Dataset entries:
-=-=-=-=-
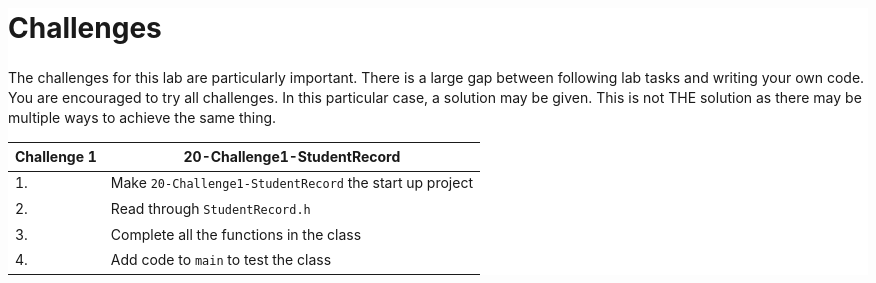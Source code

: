 
# Challenges

The challenges for this lab are particularly important. There is a large gap between following lab tasks and writing your own code. You are encouraged to try all challenges. In this particular case, a solution may be given. This is not THE solution as there may be multiple ways to achieve the same thing.

| Challenge 1 | 20-Challenge1-StudentRecord | 
| - | - |
| 1. | Make `20-Challenge1-StudentRecord` the start up project |
| 2. | Read through `StudentRecord.h` |
| 3. | Complete all the functions in the class |
| 4. | Add code to `main` to test the class |

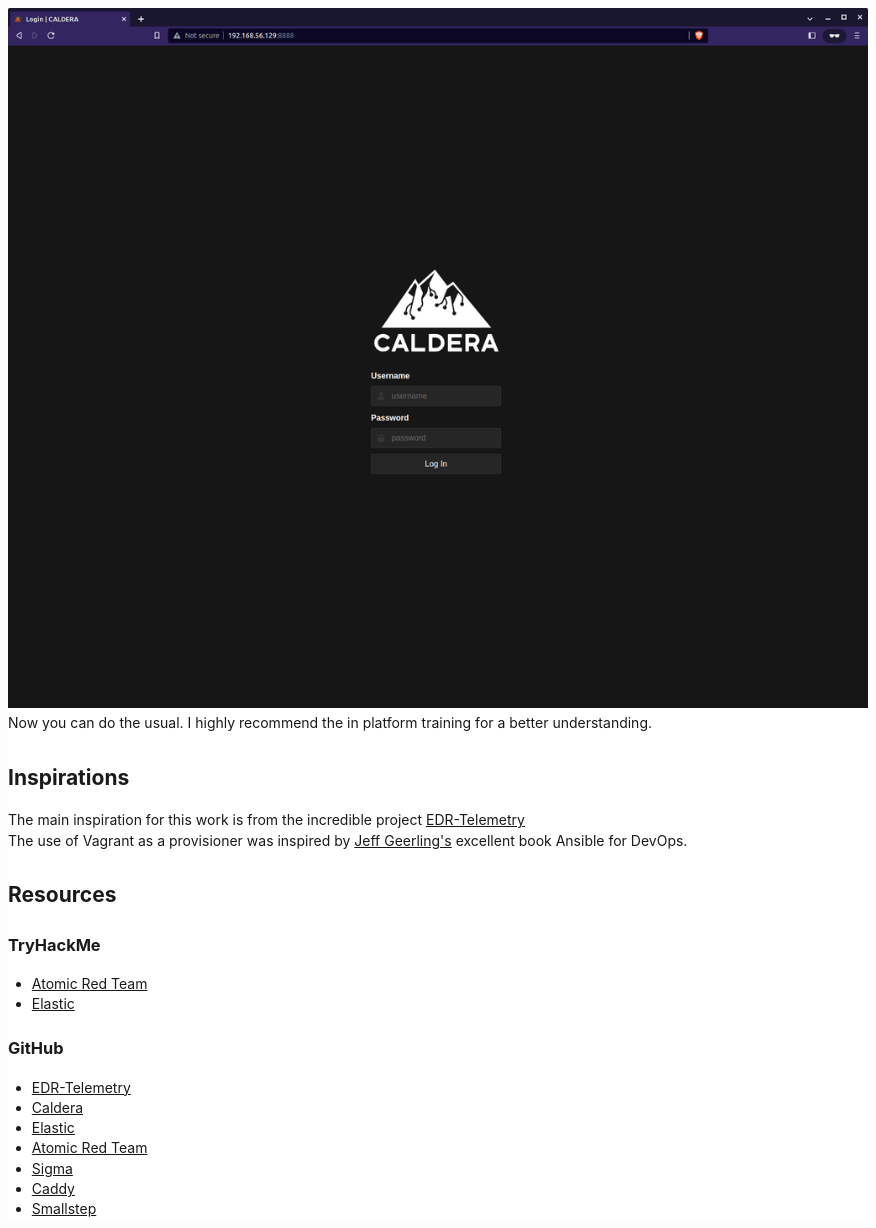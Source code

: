 ![calderaLogin](images/calderaLogin.png "zap")  
Now you can do the usual. I highly recommend the in platform training for a better understanding.  

## Inspirations
The main inspiration for this work is from the incredible project [EDR-Telemetry](https://github.com/tsale/EDR-Telemetry)  
The use of Vagrant as a provisioner was inspired by [Jeff Geerling's](https://github.com/geerlingguy) excellent book Ansible for DevOps.  

## Resources
### TryHackMe
- [Atomic Red Team](https://tryhackme.com/room/atomicredteam)  
- [Elastic](https://tryhackme.com/room/investigatingwithelk101)  
### GitHub
- [EDR-Telemetry](https://github.com/tsale/EDR-Telemetry)  
- [Caldera](https://github.com/mitre/caldera)  
- [Elastic](https://github.com/elastic)
- [Atomic Red Team](https://github.com/redcanaryco/atomic-red-team)
- [Sigma](https://github.com/SigmaHQ/sigma)
- [Caddy](https://github.com/caddyserver/caddy)
- [Smallstep](https://github.com/smallstep/certificates)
-=-=-=-=-
INSTRUCTIONS FOR THE TASK:
Your answer must be the records exactly as they stand, with no pictures in it.

RESULT BELOW:
Source code

: 
# Challenges

The challenges for this lab are particularly important. There is a large gap between following lab tasks and writing your own code. You are encouraged to try all challenges. In this particular case, a solution may be given. This is not THE solution as there may be multiple ways to achieve the same thing.

| Challenge 1 | 20-Challenge1-StudentRecord | 
| - | - |
| 1. | Make `20-Challenge1-StudentRecord` the start up project |
| 2. | Read through `StudentRecord.h` |
| 3. | Complete all the functions in the class |
| 4. | Add code to `main` to test the class |

Source code

: ![calderaLogin](images/calderaLogin.png "zap")  
Now you can do the usual. I highly recommend the in platform training for a better understanding.  

## Inspirations
The main inspiration for this work is from the incredible project [EDR-Telemetry](https://github.com/tsale/EDR-Telemetry)  
The use of Vagrant as a provisioner was inspired by [Jeff Geerling's](https://github.com/geerlingguy) excellent book Ansible for DevOps.  

## Resources
### TryHackMe
- [Atomic Red Team](https://tryhackme.com/room/atomicredteam)  
- [Elastic](https://tryhackme.com/room/investigatingwithelk101)  
### GitHub
- [EDR-Telemetry](https://github.com/tsale/EDR-Telemetry)  
- [Caldera](https://github.com/mitre/caldera)  
- [Elastic](https://github.com/elastic)
- [Atomic Red Team](https://github.com/redcanaryco/atomic-red-team)
- [Sigma](https://github.com/SigmaHQ/sigma)
- [Caddy](https://github.com/caddyserver/caddy)
- [Smallstep](https://github.com/smallstep/certificates)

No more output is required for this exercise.